Hello everybody!

I try to write and train a deep multiple instance learning model for 3D image classification, I always meet the question of “out of memory”. And cannot find out what leads to this problem.

Since the 3D images are too large, I segment each 3D image into overlapped patches. So my input is an array of 3D patches, and my output is a label.

In the training process, each patch is as the input of a 3D CNN with the Softmax layer, and the 3D CNN outputs probability of each patch. After obtaining the probabilities of all the patches of a 3D image, the deep multiple instance leanring model selects the patches with the max probability to proceed back-propagation.
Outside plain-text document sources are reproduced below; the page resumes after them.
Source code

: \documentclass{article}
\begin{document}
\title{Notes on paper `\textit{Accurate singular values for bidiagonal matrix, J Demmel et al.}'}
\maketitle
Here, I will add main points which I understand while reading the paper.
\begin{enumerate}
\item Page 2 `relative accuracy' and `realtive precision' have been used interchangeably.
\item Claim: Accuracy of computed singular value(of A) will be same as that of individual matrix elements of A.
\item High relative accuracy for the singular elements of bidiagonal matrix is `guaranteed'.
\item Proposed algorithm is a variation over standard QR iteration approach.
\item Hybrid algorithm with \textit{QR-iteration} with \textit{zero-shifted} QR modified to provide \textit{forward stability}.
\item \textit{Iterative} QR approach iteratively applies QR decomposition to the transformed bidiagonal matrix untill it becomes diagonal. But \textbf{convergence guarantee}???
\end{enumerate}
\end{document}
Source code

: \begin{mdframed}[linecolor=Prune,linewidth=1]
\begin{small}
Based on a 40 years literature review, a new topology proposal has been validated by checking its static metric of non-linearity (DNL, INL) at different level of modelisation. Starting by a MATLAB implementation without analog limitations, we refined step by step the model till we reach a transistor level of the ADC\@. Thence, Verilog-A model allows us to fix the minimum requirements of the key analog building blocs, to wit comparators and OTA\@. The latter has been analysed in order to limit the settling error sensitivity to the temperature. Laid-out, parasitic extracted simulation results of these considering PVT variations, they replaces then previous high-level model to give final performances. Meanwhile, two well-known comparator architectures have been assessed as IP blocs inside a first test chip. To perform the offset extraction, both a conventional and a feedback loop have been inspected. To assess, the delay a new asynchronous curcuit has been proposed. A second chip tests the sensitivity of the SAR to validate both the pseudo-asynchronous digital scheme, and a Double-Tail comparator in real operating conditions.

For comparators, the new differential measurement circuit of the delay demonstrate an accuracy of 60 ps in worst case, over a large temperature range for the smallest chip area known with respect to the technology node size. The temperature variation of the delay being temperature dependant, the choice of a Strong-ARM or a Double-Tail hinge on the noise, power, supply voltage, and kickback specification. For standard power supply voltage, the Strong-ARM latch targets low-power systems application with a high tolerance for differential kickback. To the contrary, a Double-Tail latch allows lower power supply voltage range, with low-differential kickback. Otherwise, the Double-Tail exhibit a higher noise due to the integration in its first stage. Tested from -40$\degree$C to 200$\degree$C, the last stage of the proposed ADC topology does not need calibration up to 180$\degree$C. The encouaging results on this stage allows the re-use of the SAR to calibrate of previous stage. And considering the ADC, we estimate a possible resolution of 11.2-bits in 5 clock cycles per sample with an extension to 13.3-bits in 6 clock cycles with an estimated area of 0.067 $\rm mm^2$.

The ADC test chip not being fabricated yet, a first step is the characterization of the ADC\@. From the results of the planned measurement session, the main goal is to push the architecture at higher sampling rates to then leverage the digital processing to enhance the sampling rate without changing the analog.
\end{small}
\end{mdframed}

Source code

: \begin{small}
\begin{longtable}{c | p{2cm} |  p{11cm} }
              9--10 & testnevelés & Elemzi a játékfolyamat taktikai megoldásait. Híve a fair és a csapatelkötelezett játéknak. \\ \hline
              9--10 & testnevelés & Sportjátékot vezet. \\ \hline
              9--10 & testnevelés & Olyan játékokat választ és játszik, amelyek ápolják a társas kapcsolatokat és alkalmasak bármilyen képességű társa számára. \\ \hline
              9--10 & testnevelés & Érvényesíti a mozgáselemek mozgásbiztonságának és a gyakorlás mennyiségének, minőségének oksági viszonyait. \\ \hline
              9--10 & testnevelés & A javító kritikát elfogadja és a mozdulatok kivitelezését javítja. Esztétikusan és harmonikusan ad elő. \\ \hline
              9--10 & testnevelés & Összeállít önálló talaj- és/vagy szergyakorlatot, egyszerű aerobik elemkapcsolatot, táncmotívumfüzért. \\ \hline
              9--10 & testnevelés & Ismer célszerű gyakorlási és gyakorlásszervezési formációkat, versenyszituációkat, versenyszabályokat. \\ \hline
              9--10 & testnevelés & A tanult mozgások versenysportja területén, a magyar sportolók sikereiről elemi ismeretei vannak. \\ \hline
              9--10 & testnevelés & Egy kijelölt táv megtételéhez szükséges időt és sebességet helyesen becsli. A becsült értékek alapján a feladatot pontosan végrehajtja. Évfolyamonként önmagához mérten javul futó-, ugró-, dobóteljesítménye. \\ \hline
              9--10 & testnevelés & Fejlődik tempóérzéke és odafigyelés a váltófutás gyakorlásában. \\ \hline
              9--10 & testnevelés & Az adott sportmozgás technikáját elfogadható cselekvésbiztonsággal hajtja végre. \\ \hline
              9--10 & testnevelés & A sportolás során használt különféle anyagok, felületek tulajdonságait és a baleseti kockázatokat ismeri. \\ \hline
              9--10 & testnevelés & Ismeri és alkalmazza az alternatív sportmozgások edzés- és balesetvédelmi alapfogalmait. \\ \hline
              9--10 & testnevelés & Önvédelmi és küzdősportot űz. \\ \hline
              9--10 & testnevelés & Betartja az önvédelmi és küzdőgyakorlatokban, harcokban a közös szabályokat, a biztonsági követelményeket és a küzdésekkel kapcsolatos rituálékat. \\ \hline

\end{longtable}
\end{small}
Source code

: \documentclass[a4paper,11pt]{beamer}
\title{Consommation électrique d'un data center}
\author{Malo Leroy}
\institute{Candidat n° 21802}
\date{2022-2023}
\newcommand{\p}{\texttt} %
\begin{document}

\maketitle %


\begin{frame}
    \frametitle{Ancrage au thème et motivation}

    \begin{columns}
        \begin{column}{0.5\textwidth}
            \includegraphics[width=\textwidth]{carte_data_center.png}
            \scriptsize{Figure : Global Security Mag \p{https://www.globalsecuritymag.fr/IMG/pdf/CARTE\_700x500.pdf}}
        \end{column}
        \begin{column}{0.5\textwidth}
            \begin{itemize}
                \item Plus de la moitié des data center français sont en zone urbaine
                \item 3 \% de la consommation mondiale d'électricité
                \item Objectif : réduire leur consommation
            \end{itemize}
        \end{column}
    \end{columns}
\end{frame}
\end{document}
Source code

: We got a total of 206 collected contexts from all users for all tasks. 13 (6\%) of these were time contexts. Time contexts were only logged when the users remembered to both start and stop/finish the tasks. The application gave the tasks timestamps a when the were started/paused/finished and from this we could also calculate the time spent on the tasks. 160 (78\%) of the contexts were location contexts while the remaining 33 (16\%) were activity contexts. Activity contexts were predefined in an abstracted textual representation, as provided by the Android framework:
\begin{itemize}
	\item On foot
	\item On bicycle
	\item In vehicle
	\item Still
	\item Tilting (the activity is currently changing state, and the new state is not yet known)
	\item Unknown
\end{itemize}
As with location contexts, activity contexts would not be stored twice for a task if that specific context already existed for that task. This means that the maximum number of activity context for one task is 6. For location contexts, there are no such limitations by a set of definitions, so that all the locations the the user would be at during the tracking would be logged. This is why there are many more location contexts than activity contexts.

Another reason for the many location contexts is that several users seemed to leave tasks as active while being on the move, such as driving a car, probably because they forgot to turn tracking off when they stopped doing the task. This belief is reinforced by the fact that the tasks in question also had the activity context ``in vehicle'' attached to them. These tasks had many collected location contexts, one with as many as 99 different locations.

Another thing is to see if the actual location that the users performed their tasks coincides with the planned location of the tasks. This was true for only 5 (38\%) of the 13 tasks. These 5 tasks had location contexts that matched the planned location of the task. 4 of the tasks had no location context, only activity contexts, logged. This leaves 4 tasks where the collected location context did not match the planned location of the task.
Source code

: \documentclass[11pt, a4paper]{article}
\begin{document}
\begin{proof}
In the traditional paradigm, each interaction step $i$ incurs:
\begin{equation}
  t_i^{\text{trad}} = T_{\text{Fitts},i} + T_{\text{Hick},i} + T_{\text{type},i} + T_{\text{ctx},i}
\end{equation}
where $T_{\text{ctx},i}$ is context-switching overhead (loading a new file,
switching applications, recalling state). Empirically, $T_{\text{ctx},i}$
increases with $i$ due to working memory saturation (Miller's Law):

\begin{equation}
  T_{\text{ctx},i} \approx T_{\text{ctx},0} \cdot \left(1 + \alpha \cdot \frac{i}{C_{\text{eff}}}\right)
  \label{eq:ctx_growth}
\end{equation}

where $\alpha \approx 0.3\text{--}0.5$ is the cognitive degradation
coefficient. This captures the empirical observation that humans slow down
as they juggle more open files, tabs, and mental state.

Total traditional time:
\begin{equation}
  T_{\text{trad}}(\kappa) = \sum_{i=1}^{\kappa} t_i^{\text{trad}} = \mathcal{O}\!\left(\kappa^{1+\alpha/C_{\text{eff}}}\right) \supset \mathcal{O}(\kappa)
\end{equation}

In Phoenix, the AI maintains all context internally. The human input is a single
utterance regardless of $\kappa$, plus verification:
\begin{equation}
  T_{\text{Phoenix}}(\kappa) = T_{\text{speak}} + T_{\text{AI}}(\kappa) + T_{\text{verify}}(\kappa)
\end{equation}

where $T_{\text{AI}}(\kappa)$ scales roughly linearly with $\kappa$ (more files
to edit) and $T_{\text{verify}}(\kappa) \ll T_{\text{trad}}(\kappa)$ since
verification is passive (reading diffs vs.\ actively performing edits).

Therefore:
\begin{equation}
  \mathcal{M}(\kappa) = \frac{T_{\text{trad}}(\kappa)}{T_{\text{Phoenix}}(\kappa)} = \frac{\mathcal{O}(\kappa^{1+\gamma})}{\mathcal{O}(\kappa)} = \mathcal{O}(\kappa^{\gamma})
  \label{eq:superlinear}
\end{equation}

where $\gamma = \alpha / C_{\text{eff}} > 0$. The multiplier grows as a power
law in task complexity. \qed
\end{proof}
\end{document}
During the process of back-propagation, I always get the problem of “cudaError: out of memory”. My codes are as bellow:

```
self.model.train(True)
running_loss, running_corrects = 0,0
patch_unit_size = 200
for pat_batch in self.dcm_datasets['train']:
inputs, labels, data_dir = pat_batch
# the shape of inputs are [batch_numr, patch_num, channel_num, path_height, patch_width, patch_length], where batch_num=1, patch_num varies with differente 3D images, channel_num=3, patch_height=patch_width=patch_length=24
for input_each_batch in inputs:
patches_size = input_each_batch.shape[0]
num_patches = math.ceil(1.0 * patches_size / patch_unit_size)
patch_out_max, patch_out_prob_max = None, None
for i in range(num_patches): # Find out the patches with the maximum probability
inputs_tmp = input_each_batch[i * self.patch_size: (i + 1) *
self.patch_size] if i < num_patches - 1 else input_each_batch[i * self.patch_size:]
with torch.cuda.device(self.cuda_ids[0]):
inputs_new = Variable(inputs_tmp.cuda()).to(self.cuda_ids[0])
labels_new = Variable(labels.cuda()).to((self.cuda_ids[0]))
outputs = self.model(inputs_new) # 1*2
out_probs = torch.nn.functional.softmax(outputs, dim=1).data
patch_out_prob_max = out_probs if patch_out_prob_max is None else torch.cat(
(out_probs, patch_out_prob_max), dim=0)
'''find all the indices of the maximum'''
patch_prob_max = patch_out_prob_max.cpu().numpy()
inds_x, inds_y = np.where(patch_prob_max == np.max(patch_prob_max))
patch_out_prob_max = patch_out_prob_max[inds_x]
inds_x_out = inds_x[inds_x < outputs.shape[0]]
inds_x_rest = inds_x[inds_x >= outputs.shape[0]]
if inds_x_rest.shape[0] != 0:
inds_x_rest = inds_x_rest - outputs.shape[0]
patch_out_max = patch_out_max[inds_x_rest]
if inds_x_out.shape[0] != 0:
patch_out_max_tmp = outputs[inds_x_out]
if inds_x_rest.shape[0] != 0:
patch_out_max = torch.cat((patch_out_max, patch_out_max_tmp), dim=0)
else:
patch_out_max = patch_out_max_tmp
outputs, out_probs, inputs_new = 0, 0, 0
labels_new_1 = None
for i in range(patch_out_max.shape[0]):
labels_new_1 = labels_new if labels_new_1 is None else torch.cat((labels_new_1, labels_new),dim=0)
loss = self.criterion(patch_out_max, labels_new_1)
self.optimizer.zero_grad() # zero the parameter gradients
loss.backward()
self.optimizer.step()
preds = torch.argmax(patch_out_max[0].data) # preds is still a tensor
running_loss += loss.item() # running_loss is a Python data
running_corrects += np.sum(preds.item() == labels_new.item())
loss, labels_new_1 = 0, None
torch.cuda.empty_cache()
torch.cuda.memory_allocated()
data_len = len(self.dcm_datasets['train'])
epoch_loss = running_loss / data_len
epoch_acc = running_corrects / data_len
return epoch_acc, epoch_loss
```

Since the patch_num may be higher to 1500, I am wondering whether the “CudaError: out of memory” is caused by the large computation graph? But I am not sure.

So my question is how large is my computation graph? Providing the computation graph of a self.patch_size is O, my computation graph is O or num_patches*O?

If my computation graph is just O, the cuda usage is not too much. In this case, what leads to “cuda out of memory”?